Aim of the task
Where a line in the entries below contains the word "centering", it counts; give the total by itself.

----------

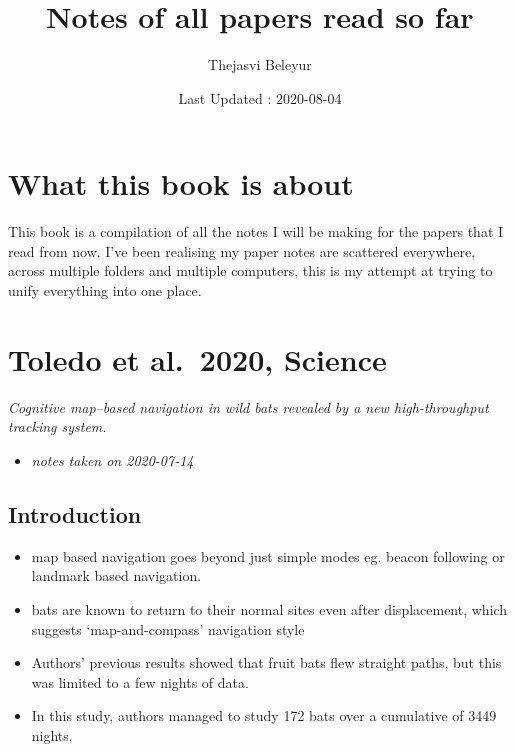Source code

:\documentclass[
]{book}
\title{Notes of all papers read so far}
\author{Thejasvi Beleyur}
\date{Last Updated : 2020-08-04}
\providecommand{\tightlist}{%
  \setlength{\itemsep}{0pt}\setlength{\parskip}{0pt}}
\begin{document}
\maketitle

{
\setcounter{tocdepth}{1}
\tableofcontents
}
\hypertarget{what-this-book-is-about}{%
\chapter*{What this book is about}\label{what-this-book-is-about}}

This book is a compilation of all the notes I will be making for the papers that I read from now.
I've been realising my paper notes are scattered everywhere, across multiple folders and multiple computers,
this is my attempt at trying to unify everything into one place.

\hypertarget{toledo-et-al.-2020-science}{%
\chapter{Toledo et al.~2020, Science}\label{toledo-et-al.-2020-science}}


\emph{Cognitive map--based navigation in wild bats revealed by a new high-throughput tracking system.} \citep{toledo2020cognitive}

\begin{itemize}
\tightlist
\item
  \emph{notes taken on 2020-07-14}
\end{itemize}

\hypertarget{introduction}{%
\section{Introduction}\label{introduction}}

\begin{itemize}
\tightlist
\item
  map based navigation goes beyond just simple modes eg. beacon following or landmark based navigation.
\item
  bats are known to return to their normal sites even after displacement, which suggests `map-and-compass' navigation style
\item
  Authors' previous results showed that fruit bats flew straight paths, but this was limited to a few nights of data.
\item
  In this study, authors managed to study 172 bats over a cumulative of 3449 nights.
\end{itemize}
\end{document}
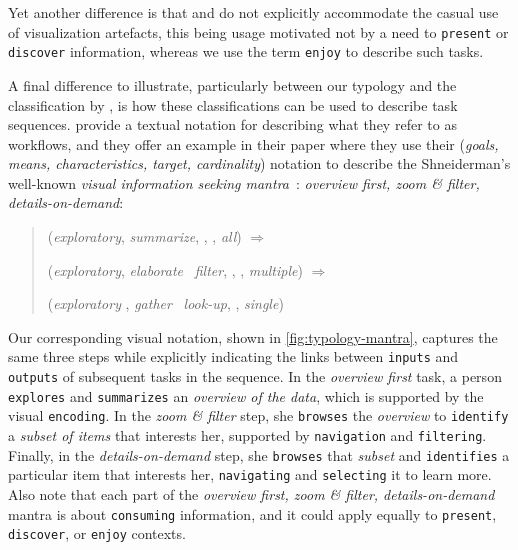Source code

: Yet another difference is that \citet{Roth2013} and \citet{Schulz2013} do not explicitly accommodate the casual use of visualization artefacts, this being usage motivated not by a need to {\tt present} or {\tt discover} information, whereas we use the term {\tt enjoy} to describe such tasks.

A final difference to illustrate, particularly between our typology and the classification by \citet{Schulz2013}, is how these classifications can be used to describe task sequences.
\citet{Schulz2013} provide a textual notation for describing what they refer to as workflows, and they offer an example in their paper where they use their ({\it goals, means, characteristics, target, cardinality}) notation to describe the Shneiderman's well-known {\it visual information seeking mantra}~\cite{Shneiderman1996}: {\it overview first, zoom \& filter, details-on-demand}:

\begin{quotation}
    ({\it exploratory}, {\it summarize}, \textasteriskcentered, \textasteriskcentered, {\it all}) $\Rightarrow$
    
    ({\it exploratory}, {\it elaborate} \textbar~{\it filter}, \textasteriskcentered, \textasteriskcentered, {\it multiple}) $\Rightarrow$
    
    ({\it exploratory} , {\it gather} \textbar~{\it look-up}, \textasteriskcentered, {\it single})
\end{quotation}

Our corresponding visual notation, shown in \autoref{fig:typology-mantra}, captures the same three steps while explicitly indicating the links between {\tt inputs} and {\tt outputs} of subsequent tasks in the sequence.
In the {\it overview first} task, a person {\tt explores} and {\tt summarizes} an {\it overview of the data}, which is supported by the visual {\tt encoding}.
In the {\it zoom \& filter} step, she {\tt browses} the {\it overview} to {\tt identify} a {\it subset of items} that interests her, supported by {\tt navigation} and {\tt filtering}.
Finally, in the {\it details-on-demand} step, she {\tt browses} that {\it subset} and {\tt identifies} a particular item that interests her, {\tt navigating} and {\tt selecting} it to learn more.
Also note that each part of the {\it overview first, zoom \& filter, details-on-demand} mantra is about {\tt consuming} information, and it could apply equally to {\tt present}, {\tt discover}, or {\tt enjoy} contexts. 

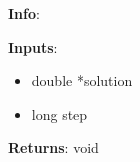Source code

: \textbf{Info}:

\noindent \textbf{Inputs}:
\begin{itemize}
\item{double *solution}
\item{long step}
\end{itemize}

\noindent \textbf{Returns}: void
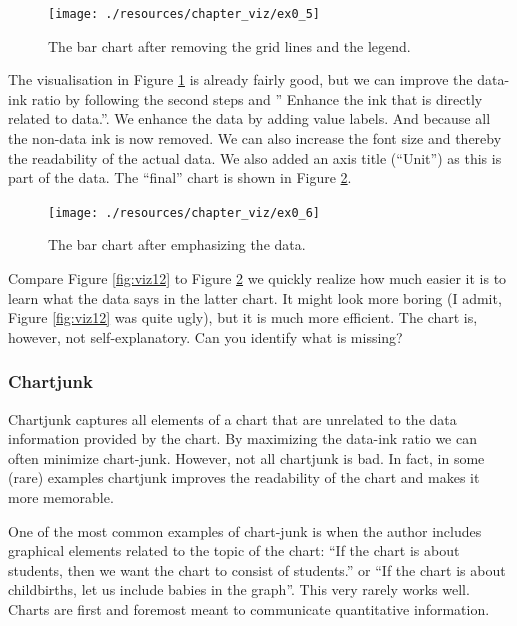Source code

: \documentclass[
]{book}
\begin{document}
\begin{figure}

{\centering \texttt{[image: ./resources/chapter\_viz/ex0\_5]} 

}

\caption{The bar chart after removing the grid lines and the legend.}\label{fig:viz15}
\end{figure}

The visualisation in Figure \ref{fig:viz15} is already fairly good, but we can improve the data-ink ratio by following the second steps and '' Enhance the ink that is directly related to data.''. We enhance the data by adding value labels. And because all the non-data ink is now removed. We can also increase the font size and thereby the readability of the actual data. We also added an axis title (``Unit'') as this is part of the data. The ``final'' chart is shown in Figure \ref{fig:viz16}.

\begin{figure}

{\centering \texttt{[image: ./resources/chapter\_viz/ex0\_6]} 

}

\caption{The bar chart after emphasizing the data.}\label{fig:viz16}
\end{figure}

Compare Figure \ref{fig:viz12} to Figure \ref{fig:viz16} we quickly realize how much easier it is to learn what the data says in the latter chart. It might look more boring (I admit, Figure \ref{fig:viz12} was quite ugly), but it is much more efficient. The chart is, however, not self-explanatory. Can you identify what is missing?

\hypertarget{chartjunk}{%
\subsubsection*{Chartjunk}\label{chartjunk}}

Chartjunk captures all elements of a chart that are unrelated to the data information provided by the chart. By maximizing the data-ink ratio we can often minimize chart-junk. However, not all chartjunk is bad. In fact, in some (rare) examples chartjunk improves the readability of the chart and makes it more memorable.

One of the most common examples of chart-junk is when the author includes graphical elements related to the topic of the chart: ``If the chart is about students, then we want the chart to consist of students.'' or ``If the chart is about childbirths, let us include babies in the graph''. This very rarely works well. Charts are first and foremost meant to communicate quantitative information.
\end{document}
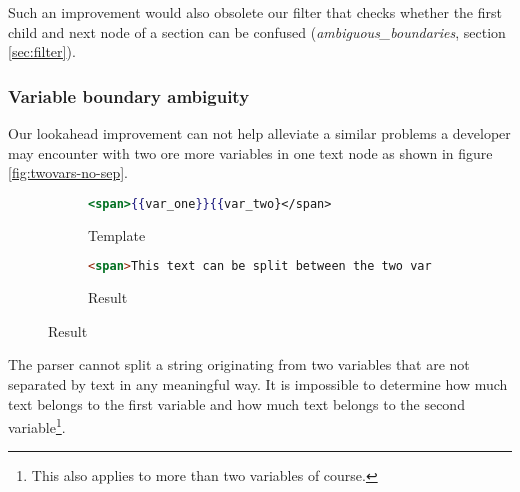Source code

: \documentclass[thesis.tex]{subfiles}
\begin{document}
Such an improvement would also obsolete our filter that checks whether the
first child and next node of a section can be confused
(\emph{ambiguous\_boundaries}, section \ref{sec:filter}).

\subsubsection{Variable boundary ambiguity}
\label{sec:var-boundary-ambiguity}
Our lookahead improvement can not help alleviate a similar problems a developer
may encounter with two ore more variables in one text node as shown in figure 
\ref{fig:twovars-no-sep}.
\begin{figure}
	\centering
	\caption{Two variables without a separator between them}
	\label{fig:twovars-no-sep}
	\begin{subfigure}{\textwidth}
		\begin{lstlisting}[language=mustache]
<span>{{var_one}}{{var_two}</span>
		\end{lstlisting}
		\caption{Template}
		\label{fig:twovars-no-sep.mustache}
	\end{subfigure}
	
	\begin{subfigure}{\textwidth}
		\begin{lstlisting}[language=HTML]
<span>This text can be split between the two variables or belong to only one.</span>
		\end{lstlisting}
		\caption{Result}
		\label{fig:twovars-no-sep.html}
	\end{subfigure}
\end{figure}
The parser cannot split a string originating from two variables that are not
separated by text in any meaningful way. It is impossible to determine how much
text belongs to the first variable and how much text belongs to the second
variable\footnote{This also applies to more than two variables of course.}.
\end{document}
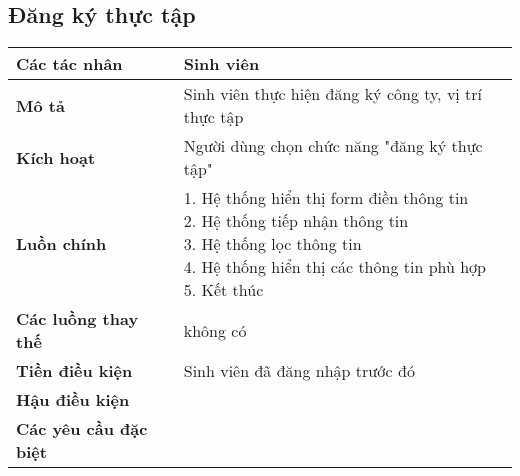 	\subsection*{Đăng ký thực tập}
	\begin{tabular}{|l|l|}
		\hline
		\textbf{Các tác nhân}         & Sinh viên                                             \\
		\hline
		\textbf{Mô tả}                & Sinh viên thực hiện đăng ký công ty, vị trí thực tập  \\
		\hline
		\textbf{Kích hoạt}            & Người dùng chọn chức năng "đăng ký thực tập"          \\
		\hline
		\textbf{Luồn chính}           & \makecell[l]{1. Hệ thống hiển thị form điền thông tin \\ 2. Hệ thống tiếp nhận thông tin \\ 3. Hệ thống lọc thông tin \\ 4. Hệ thống hiển thị các thông tin phù hợp \\ 5. Kết thúc} \\
		\hline
		\textbf{Các luồng thay thế}   & không có                                              \\
		\hline
		\textbf{Tiền điều kiện}       & Sinh viên đã đăng nhập trước đó                       \\
		\hline
		\textbf{Hậu điều kiện}        &                                                       \\
		\hline
		\textbf{Các yêu cầu đặc biệt} &                                                       \\
		\hline
	\end{tabular}

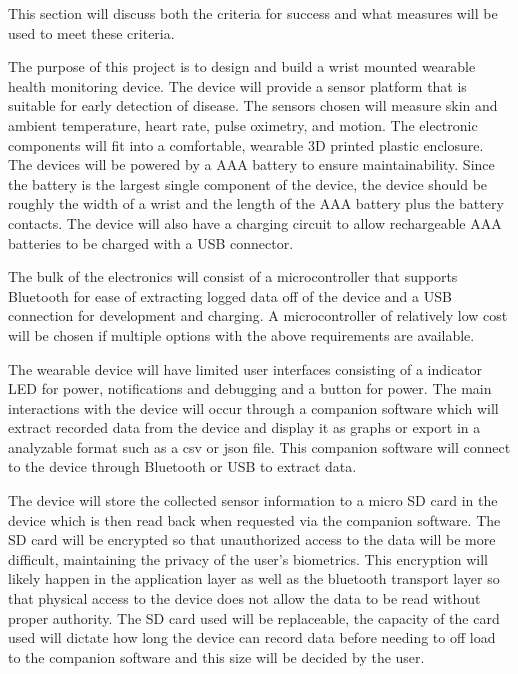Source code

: This section will discuss both the criteria for success and what measures will be used
to meet these criteria.

The purpose of this project is to design and build a wrist mounted wearable
health monitoring device.  The device will provide a sensor platform that is
suitable for early detection of disease.  The sensors chosen will measure skin
and ambient temperature, heart rate, pulse oximetry, and motion.  The electronic
components will fit into a comfortable, wearable 3D printed plastic enclosure.
The devices will be powered by a AAA battery to ensure maintainability.  Since
the battery is the largest single component of the device, the device should be
roughly the width of a wrist and
the length of the AAA battery plus the battery contacts.  The device will also
have a charging circuit to allow rechargeable AAA batteries to be charged with
a USB connector.

The bulk of the electronics will consist of a microcontroller that supports
Bluetooth for ease of extracting logged data off of the device and a USB
connection for development and charging.  A microcontroller of relatively low
cost will be chosen if multiple options with the above requirements are
available.


The wearable device will have limited user interfaces consisting of a indicator
LED for power, notifications and debugging and a button for power.
The main interactions with the device will occur through a companion software
which will extract recorded data from the device and display it as graphs or
export in a analyzable format such as a csv or json file.  This companion
software will connect to the device through Bluetooth or USB to extract data.

The device will store the collected sensor information to a micro SD card
in the device which is then read back when requested via the companion software.
The SD card will be encrypted so that unauthorized access to the data will be
more difficult, maintaining the privacy of the user's biometrics. This
encryption will likely happen in the application layer as well as the bluetooth
transport layer so that physical access to the device does not allow the data to
be read without proper authority. 
The SD card used will be replaceable, the capacity of the card used will dictate
how long the device can record data before needing to off load to the companion
software and this size will be decided by the user.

----------

Your solution
3